The slides were then dried at room temperature and stained with the Panoptic kit (Renylab, Barbacena, Brazil). The slides were rewashed in distilled water and dried at room temperature. The DNA integrity percentage of spermatozoa was determined by a large halo of chromatin dispersion around the sperm head, using 200 spermatozoa per slide.
Statistical Analysis
2.8
The Shapiro–Wilk test was conducted to assess the normality of the data distribution. After confirming the normality of the data, they were analysed using repeated‐measures ANOVA, with treatment type (straws vs. microcapsules) as a fixed factor and semen refrigeration time (24, 48 and 72 h) as a repeated‐measures variable. Significant differences were determined at a 5% probability level using Tukey's Multiple Comparison Test. The data were graphed using JMP version 18.0.1 (JMP Statistical Discovery LLC, Cary, NC, USA).
| Results
3
Before the dilution procedure, semen presented the following mean (± SEM) values: 0.60 ± 0.07 mL; 4.50 ± 0.11; 5.86 ± 0.20; 10^6^ sperm/mL and 76.83% ± 1.52% for volume, mass motility, sperm concentration and progressive motility, respectively. Additionally, no statistical differences (p > 0.05) were observed in semen parameters between the two males used in the study.

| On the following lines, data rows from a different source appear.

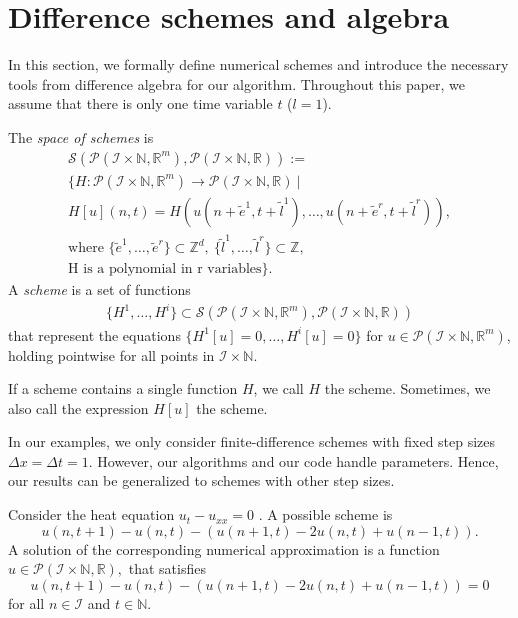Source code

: \documentclass[runningheads]{llncs}
\newcommand{\Rr}{\mathbb{R}}
\newcommand{\Nn}{\mathbb{N}}
\newcommand{\Zz}{{\mathbb{Z}}}
\newcommand{\1}{\chi}
\newcommand{\Ii}{\mathcal{I}}
\begin{document}
\section{Difference schemes and algebra}
\label{algodetec}
In this section, we formally define numerical schemes and introduce the necessary tools from difference algebra for our algorithm.
Throughout this paper, we assume that there is only one time variable $t$ ($l=1$).
\begin{definition}
	The \emph{space of schemes} is
	\begin{gather*}
		\mathcal{S}(\mathcal{P}(\Ii\times\Nn,\Rr^m),\mathcal{P}(\Ii\times\Nn,\Rr)):=\\
		\Bigg\{H:\mathcal{P}(\Ii\times\Nn,\Rr^m)\rightarrow\mathcal{P}(\Ii\times\Nn,\Rr)\ \Bigg|\\
		H[u](n,t)=H(u(n+\tilde{e}^1,t+\tilde{l}^1),\ldots,u(n+\tilde{e}^r,t+\tilde{l}^r)),\\
		\text{where }
		\{\tilde{e}^1,\ldots,\tilde{e}^r\}\subset\Zz^d,\ \{\tilde{l}^1,\ldots,\tilde{l}^r\}\subset\Zz,\\
		\text{H is a polynomial in r variables}
		\Bigg\}.
	\end{gather*}
	A \emph{scheme} is a set of functions
	\begin{gather*}
		\{H^1,\ldots,H^i\}\subset\mathcal{S}(\mathcal{P}(\Ii\times\Nn,\Rr^m),\mathcal{P}(\Ii\times\Nn,\Rr))
	\end{gather*}
	that represent the equations $\{H^1[u]=0,\ldots,H^i[u]=0\}$ for $u\in\mathcal{P}(\Ii\times\Nn,\Rr^m)$, holding pointwise for all points in $\Ii\times\Nn$.
\end{definition}
If a scheme contains a single function $H$, we call $H$ the scheme. Sometimes, we also call the expression $H[u]$ the scheme.
\begin{remark}
	In our examples, we only consider finite-difference schemes with fixed step sizes $\Delta x=\Delta t=1$. However, our algorithms and our code handle parameters. Hence, our results can be generalized to schemes with other step sizes.
\end{remark}
\begin{example}
	\label{ee}
Consider the heat equation	$u_t-u_{xx}=0$ \cite{smoller94}.  A possible scheme is
\[	
		u(n,t+1)-u(n,t)-(u(n+1,t)-2u(n,t)+u(n-1,t)).
\]
A solution of the corresponding numerical approximation is a function $u\in \mathcal{P}(\Ii\times\Nn,\Rr),$ that satisfies
\[
		u(n,t+1)-u(n,t)-(u(n+1,t)-2u(n,t)+u(n-1,t))=0
\]
for all $n\in \Ii$ and $t\in \Nn$. 
\end{example}
\end{document}
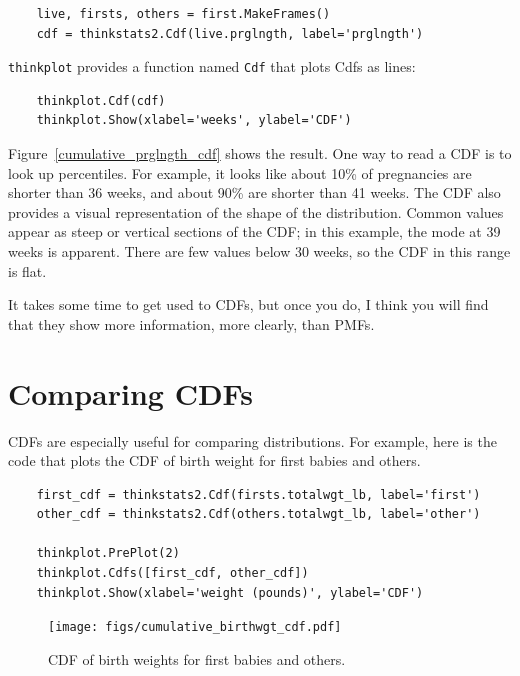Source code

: \documentclass[12pt]{book}
\theoremstyle{exercise}
\begin{document}
\begin{verbatim}
    live, firsts, others = first.MakeFrames()
    cdf = thinkstats2.Cdf(live.prglngth, label='prglngth')
\end{verbatim}

{\tt thinkplot} provides a function named {\tt Cdf} that
plots Cdfs as lines:%

\begin{verbatim}
    thinkplot.Cdf(cdf)
    thinkplot.Show(xlabel='weeks', ylabel='CDF')
\end{verbatim}

Figure~\ref{cumulative_prglngth_cdf} shows the result.  One way to
read a CDF is to look up percentiles.  For example, it looks like
about 10\% of pregnancies are shorter than 36 weeks, and about 90\%
are shorter than 41 weeks.  The CDF also provides a visual
representation of the shape of the distribution.  Common values appear
as steep or vertical sections of the CDF; in this example, the mode at
39 weeks is apparent.  There are few values below 30 weeks, so
the CDF in this range is flat.%

It takes some time to get used to CDFs, but once you
do, I think you will find that they show more information, more
clearly, than PMFs.


\section{Comparing CDFs}%
\label{birth_weights}%
%
%
%

CDFs are especially useful for comparing distributions.  For
example, here is the code that plots the CDF of birth
weight for first babies and others.%
%

\begin{verbatim}
    first_cdf = thinkstats2.Cdf(firsts.totalwgt_lb, label='first')
    other_cdf = thinkstats2.Cdf(others.totalwgt_lb, label='other')

    thinkplot.PrePlot(2)
    thinkplot.Cdfs([first_cdf, other_cdf])
    thinkplot.Show(xlabel='weight (pounds)', ylabel='CDF')
\end{verbatim}

\begin{figure}
\centerline{\texttt{[image: figs/cumulative\_birthwgt\_cdf.pdf]}}
\caption{CDF of birth weights for first babies and others.}%
\label{cumulative_birthwgt_cdf}
\end{figure}
\end{document}
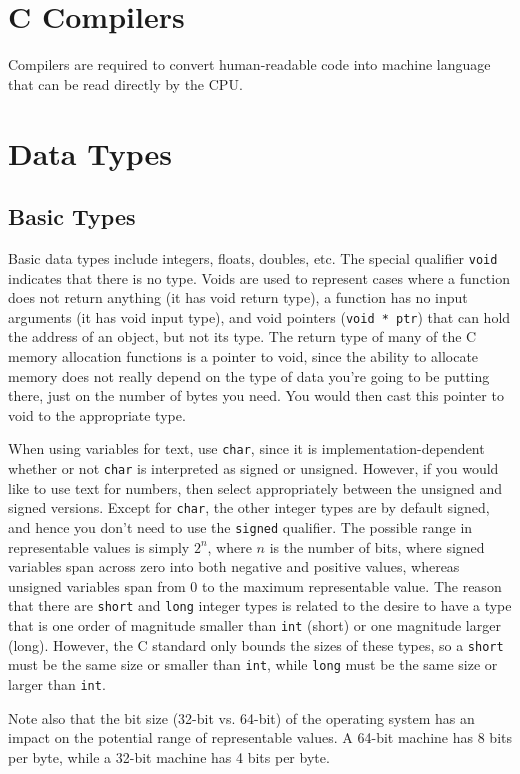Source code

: \documentclass[10pt]{article}
\begin{document}
\section{C Compilers}
Compilers are required to convert human-readable code into machine language that can be read directly by the CPU. 

\section{Data Types}

\subsection{Basic Types}
Basic data types include integers, floats, doubles, etc. The special qualifier {\tt void} indicates that there is no type. Voids are used to represent cases where a function does not return anything (it has void return type), a function has no input arguments (it has void input type), and void pointers ({\tt void * ptr}) that can hold the address of an object, but not its type. The return type of many of the C memory allocation functions is a pointer to void, since the ability to allocate memory does not really depend on the type of data you're going to be putting there, just on the number of bytes you need. You would then cast this pointer to void to the appropriate type. 

When using variables for text, use {\tt char}, since it is implementation-dependent whether or not {\tt char} is interpreted as signed or unsigned. However, if you would like to use text for numbers, then select appropriately between the unsigned and signed versions. Except for {\tt char}, the other integer types are by default signed, and hence you don't need to use the {\tt signed} qualifier. The possible range in representable values is simply \(2^n\), where \(n\) is the number of bits, where signed variables span across zero into both negative and positive values, whereas unsigned variables span from 0 to the maximum representable value. The reason that there are {\tt short} and {\tt long} integer types is related to the desire to have a type that is one order of magnitude smaller than {\tt int} (short) or one magnitude larger (long). However, the C standard only bounds the sizes of these types, so a {\tt short} must be the same size or smaller than {\tt int}, while {\tt long} must be the same size or larger than {\tt int}. 

Note also that the bit size (32-bit vs. 64-bit) of the operating system has an impact on the potential range of representable values. A 64-bit machine has 8 bits per byte, while a 32-bit machine has 4 bits per byte. 
\end{document}

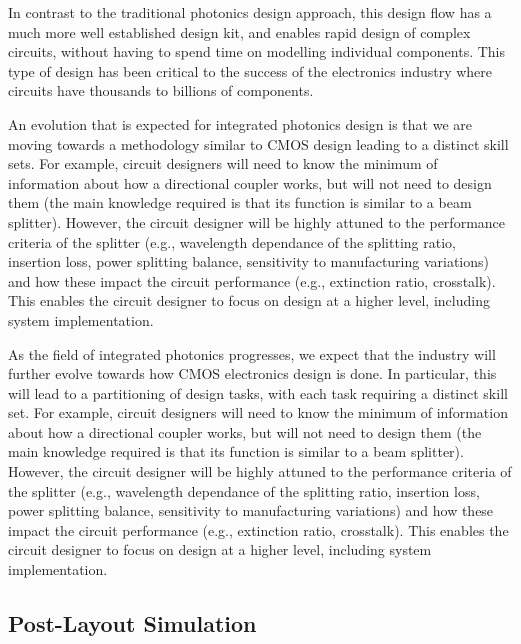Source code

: \documentclass[journal]{spie}
\begin{document}
In contrast to the traditional photonics design approach, this design flow has a much more well established design kit, and enables rapid design of complex circuits, without having to spend time on modelling individual components.  This type of design has been critical to the success of the electronics industry where circuits have thousands to billions of components.

An evolution that is expected for integrated photonics design is that we are moving towards a methodology similar to CMOS design leading to a distinct skill sets.  For example, circuit designers will need to know the minimum of information about how a directional coupler works, but will not need to design them (the main knowledge required is that its function is similar to a beam splitter).  However, the circuit designer will be highly attuned to the performance criteria of the splitter (e.g., wavelength dependance of the splitting ratio, insertion loss, power splitting balance, sensitivity to manufacturing variations) and how these impact the circuit performance (e.g., extinction ratio, crosstalk).  This enables the circuit designer to focus on design at a higher level, including system implementation.


As the field of integrated photonics progresses, we expect that the industry will further evolve towards how CMOS electronics design is done.  In particular, this will lead to a partitioning of design tasks, with each task requiring a distinct skill set.
For example, circuit designers will need to know the minimum of information about how a directional coupler works, but will not need to design them (the main knowledge required is that its function is similar to a beam splitter).  However, the circuit designer will be highly attuned to the performance criteria of the splitter (e.g., wavelength dependance of the splitting ratio, insertion loss, power splitting balance, sensitivity to manufacturing variations) and how these impact the circuit performance (e.g., extinction ratio, crosstalk).  This enables the circuit designer to focus on design at a higher level, including system implementation.


\subsection{Post-Layout Simulation}
\end{document}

Sixty microcapsules were produced for each ejaculate, with an approximate volume of 7.5 μL. The rigid spherical microcapsules are shown in Figure 2A, and the mean diameter (± SEM) of each capsule was 5224 ± 598 μm (Figure 2B). The uniformity of the microcapsules and the presence of sperm within them were confirmed (Figure 2B).

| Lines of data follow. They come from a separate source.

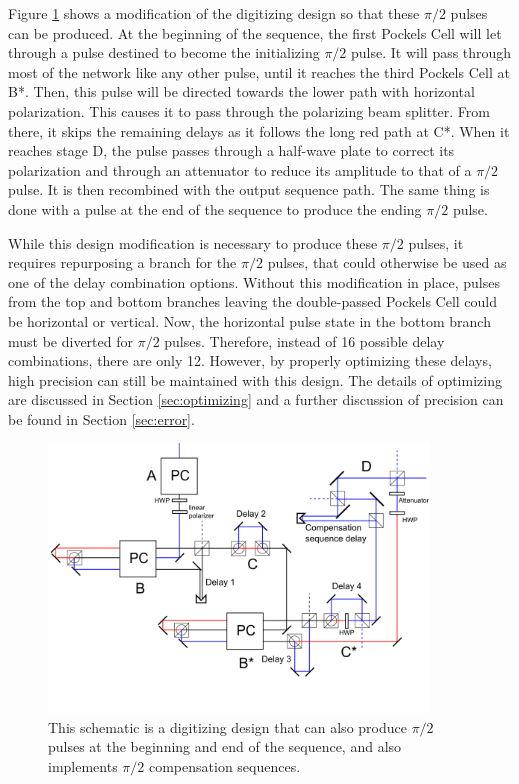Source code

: \documentclass[pdftex,12pt,a4paper]{article}
\begin{document}
Figure \ref{fig:digitizing_pi2} shows a modification of the digitizing design so that these $\pi/2$ pulses can be produced. At the beginning of the sequence, the first Pockels Cell will let through a pulse destined to become the initializing $\pi/2$ pulse. It will pass through most of the network like any other pulse, until it reaches the third Pockels Cell at B*. Then, this pulse will be directed towards the lower path with horizontal polarization. This causes it to pass through the polarizing beam splitter. From there, it skips the remaining delays as it follows the long red path at C*. When it reaches stage D, the pulse passes through a half-wave plate to correct its polarization and through an attenuator to reduce its amplitude to that of a $\pi/2$ pulse. It is then recombined with the output sequence path. The same thing is done with a pulse at the end of the sequence to produce the ending $\pi/2$ pulse.

While this design modification is necessary to produce these $\pi/2$ pulses, it requires repurposing a branch for the $\pi/2$ pulses, that could otherwise be used as one of the delay combination options. Without this modification in place, pulses from the top and bottom branches leaving the double-passed Pockels Cell could be horizontal or vertical. Now, the horizontal pulse state in the bottom branch must be diverted for $\pi/2$ pulses. Therefore, instead of 16 possible delay combinations, there are only 12. However, by properly optimizing these delays, high precision can still be maintained with this design. The details of optimizing are discussed in Section \ref{sec:optimizing} and a further discussion of precision can be found in Section \ref{sec:error}.

\begin{figure}[H]
\centering
\includegraphics[width=0.9\textwidth]{digitizing_pi2.png}
\caption{This schematic is a digitizing design that can also produce $\pi/2$ pulses at the beginning and end of the sequence, and also implements $\pi/2$ compensation sequences.}
\label{fig:digitizing_pi2}
\end{figure}
\end{document}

Microencapsulated goat semen: Newly formed microcapsules (A) and subsequently observed under light sheet microscopy (B).
In general, the results obtained at the end of 72 h of refrigeration were significantly lower (p < 0.05) than those observed at the time of semen collection (Tables 1 and 2). Concerning the semen analysis by CASA, the results (mean ± SEM) are shown in Table 1. There were no statistical differences (p > 0.05) observed between the straw and microcapsule groups for VSL and VAP at any moments (24, 48 or 72 h).
On the other hand, the STR, BCF and WOB parameters for the microcapsule group were higher (p < 0.05) at 24 and 48 h. However, this difference was no longer identified (p > 0.05) at 72 h of refrigeration. Among the other CASA parameters, only the progressive motility was significantly higher (p < 0.05) in the straw group compared to the microcapsule group at both 24 and 48 h of refrigeration.

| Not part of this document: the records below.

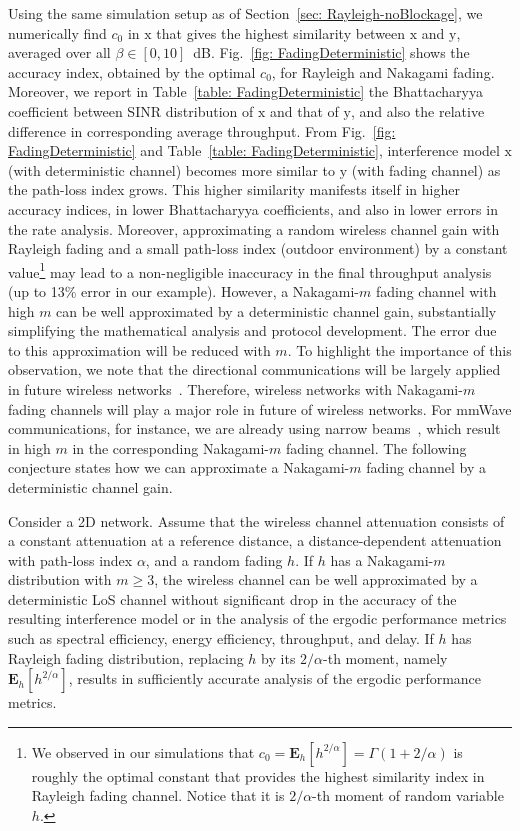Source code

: \documentclass[12pt, draftclsnofoot, onecolumn]{IEEEtran}
\begin{document}
Using the same simulation setup as of Section~\ref{sec: Rayleigh-noBlockage}, we numerically find $c_0$ in $\mathrm{x}$ that gives the highest similarity between $\mathrm{x}$ and $\mathrm{y}$, averaged over all $\beta \in [0,10]$~dB. Fig.~\ref{fig: FadingDeterministic} shows the accuracy index, obtained by the optimal $c_0$, for Rayleigh and Nakagami fading. Moreover, we report in Table~\ref{table: FadingDeterministic} the Bhattacharyya coefficient between SINR distribution of $\mathrm{x}$ and that of $\mathrm{y}$, and also the relative difference in corresponding average throughput. From Fig.~\ref{fig: FadingDeterministic} and Table~\ref{table: FadingDeterministic}, interference model $\mathrm{x}$ (with deterministic channel) becomes more similar to $\mathrm{y}$ (with fading channel) as the path-loss index grows. This higher similarity manifests itself in higher accuracy indices, in lower Bhattacharyya coefficients, and also in lower errors in the rate analysis. Moreover, approximating a random wireless channel gain with Rayleigh fading and a small path-loss index (outdoor environment) by a constant value\footnote{We observed in our simulations that $c_0 = \mathbf{E}_h[h^{2/\alpha}] = \Gamma(1+2/\alpha)$ is roughly the optimal constant that provides the highest similarity index in Rayleigh fading channel. Notice that it is $2/\alpha$-th moment of random variable $h$.} may lead to a non-negligible inaccuracy in the final throughput analysis (up to 13\% error in our example). However, a Nakagami-$m$ fading channel with high $m$ can be well approximated by a deterministic channel gain, substantially simplifying the mathematical analysis and protocol development. The error due to this approximation will be reduced with $m$. To highlight the importance of this observation, we note that the directional communications will be largely applied in future wireless networks~\cite{boccardi2014Five}. Therefore, wireless networks with Nakagami-$m$ fading channels will play a major role in future of wireless networks. For mmWave communications, for instance, we are already using narrow beams~\cite{shokri2015mmWavecellular,Yaghoubi2016Mitigation}, which result in high $m$ in the corresponding Nakagami-$m$ fading channel. The following conjecture states how we can approximate a Nakagami-$m$ fading channel by a deterministic channel gain.

\begin{conjecture}
Consider a 2D network. Assume that the wireless channel attenuation consists of a constant attenuation at a reference distance, a distance-dependent attenuation with path-loss index $\alpha$, and a random fading $h$. If $h$ has a Nakagami-$m$ distribution with $m \geq 3$, the wireless channel can be well approximated by a deterministic LoS channel without significant drop in the accuracy of the resulting interference model or in the analysis of the ergodic performance metrics such as spectral efficiency, energy efficiency, throughput, and delay. If $h$ has Rayleigh fading distribution, replacing $h$ by its $2/\alpha$-th moment, namely $\mathbf{E}_h[h^{2/\alpha}]$, results in sufficiently accurate analysis of the ergodic performance metrics.
\end{conjecture}
\end{document}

The results of sperm viability, abnormalities, membrane and DNA integrity are presented in Table 2. The viability of the microcapsule group was higher (p < 0.05) at 24 and 48 h compared to the straw group. All other variables showed no significant differences (p > 0.05) between the groups tested.
Discussion
4
In this study, we present a procedure for microencapsulation of goat semen using alginate with barium chloride as a gelation‐inducing agent. Sperm microencapsulation consists of coating sperm cells with a semipermeable polymeric membrane (Perteghella et al. 2015). The microcapsule structure can be composed of a single material or a combination of several, such as alginate, cellulose sulphate and liposomes (Olabisi 2015). Microcapsule formation depends directly on the concentration and properties of the alginate and gelling agent used. In our study, barium chloride was used, which forms more rigid and stable gels, promoting the production of spherical and homogeneous capsules (Nivethitha et al. 2024). This increased rigidity not only enhances the physical integrity of the microcapsules but also delays premature sperm capacitation, thus preserving their viability and functionality (Zhang and Gopalakrishnan 2005). Studies indicate that sperm encapsulated in barium alginate (BaAlg) maintain high motility and acrosomal integrity, in addition to presenting greater enzymatic activity over time (Vigo et al. 2002; Faustini et al. 2004).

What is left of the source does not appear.